▶ **Provided data**
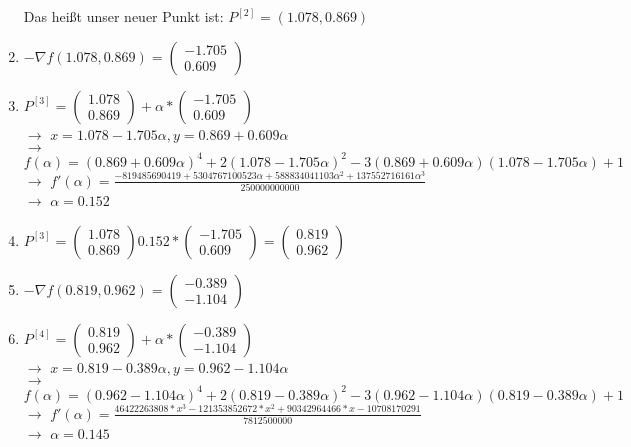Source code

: \documentclass[a4paper, 11pt]{article}
\begin{document}
\begin{enumerate}
Das heißt unser neuer Punkt ist: $P^{[2]}=(1.078,0.869)$
	
	\item
	$-{\nabla}f(1.078,0.869) = \left( \begin{array}{c} -1.705 \\  0.609 \end{array} \right)$
	
	\item
	$P^{[3]}=\left( \begin{array}{c} 1.078 \\ 0.869 \end{array} \right) + \alpha * \left( \begin{array}{c} -1.705 \\ 0.609 \end{array} \right)$\\ $\rightarrow$ $x=1.078-1.705{\alpha}, y=0.869+0.609{\alpha}$\\ $\rightarrow$ $f({\alpha})=(0.869+0.609{\alpha})^4+2(1.078-1.705{\alpha})^2-3(0.869+0.609{\alpha})(1.078-1.705{\alpha})+1$\\ $\rightarrow$ $f'(\alpha)=\frac{-819485690419+5304767100523{\alpha}+588834041103{\alpha}^2+137552716161{\alpha}^3}{250000000000}$\\ $\rightarrow$ $\alpha=0.152$	
	
	\item
	$P^{[3]}=\left( \begin{array}{c} 1.078 \\ 0.869 \end{array} \right) 0.152 * \left( \begin{array}{c} -1.705 \\ 0.609 \end{array} \right) = \left( \begin{array}{c} 0.819\\ 0.962 \end{array} \right)$
	
	\item
	$-{\nabla}f(0.819,0.962) = \left( \begin{array}{c} -0.389 \\ -1.104 \end{array} \right)$
	
	\item
	$P^{[4]}=\left( \begin{array}{c} 0.819 \\ 0.962 \end{array} \right) + \alpha * \left( \begin{array}{c} -0.389 \\ -1.104 \end{array} \right)$\\ $\rightarrow$ $x=0.819-0.389{\alpha}, y=0.962-1.104{\alpha}$\\ $\rightarrow$ $f(\alpha)=(0.962-1.104{\alpha})^4+2(0.819-0.389{\alpha})^2-3(0.962-1.104{\alpha})(0.819-0.389{\alpha})+1$\\ $\rightarrow$ $f'(\alpha)=\frac{46422263808*x^3-121353852672*x^2+90342964466*x-10708170291}{7812500000}$\\ $\rightarrow$ $\alpha=0.145$
	

\end{enumerate}
\end{document}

▶ **Assignment**
Leave out the images and transcribe all the records exactly.

▶ **Answer space**
Source code

: \documentclass[a4paper, 11pt]{article}
\begin{document}
\begin{enumerate}
Das heißt unser neuer Punkt ist: $P^{[2]}=(1.078,0.869)$
	
	\item
	$-{\nabla}f(1.078,0.869) = \left( \begin{array}{c} -1.705 \\  0.609 \end{array} \right)$
	
	\item
	$P^{[3]}=\left( \begin{array}{c} 1.078 \\ 0.869 \end{array} \right) + \alpha * \left( \begin{array}{c} -1.705 \\ 0.609 \end{array} \right)$\\ $\rightarrow$ $x=1.078-1.705{\alpha}, y=0.869+0.609{\alpha}$\\ $\rightarrow$ $f({\alpha})=(0.869+0.609{\alpha})^4+2(1.078-1.705{\alpha})^2-3(0.869+0.609{\alpha})(1.078-1.705{\alpha})+1$\\ $\rightarrow$ $f'(\alpha)=\frac{-819485690419+5304767100523{\alpha}+588834041103{\alpha}^2+137552716161{\alpha}^3}{250000000000}$\\ $\rightarrow$ $\alpha=0.152$	
	
	\item
	$P^{[3]}=\left( \begin{array}{c} 1.078 \\ 0.869 \end{array} \right) 0.152 * \left( \begin{array}{c} -1.705 \\ 0.609 \end{array} \right) = \left( \begin{array}{c} 0.819\\ 0.962 \end{array} \right)$
	
	\item
	$-{\nabla}f(0.819,0.962) = \left( \begin{array}{c} -0.389 \\ -1.104 \end{array} \right)$
	
	\item
	$P^{[4]}=\left( \begin{array}{c} 0.819 \\ 0.962 \end{array} \right) + \alpha * \left( \begin{array}{c} -0.389 \\ -1.104 \end{array} \right)$\\ $\rightarrow$ $x=0.819-0.389{\alpha}, y=0.962-1.104{\alpha}$\\ $\rightarrow$ $f(\alpha)=(0.962-1.104{\alpha})^4+2(0.819-0.389{\alpha})^2-3(0.962-1.104{\alpha})(0.819-0.389{\alpha})+1$\\ $\rightarrow$ $f'(\alpha)=\frac{46422263808*x^3-121353852672*x^2+90342964466*x-10708170291}{7812500000}$\\ $\rightarrow$ $\alpha=0.145$
	

\end{enumerate}
\end{document}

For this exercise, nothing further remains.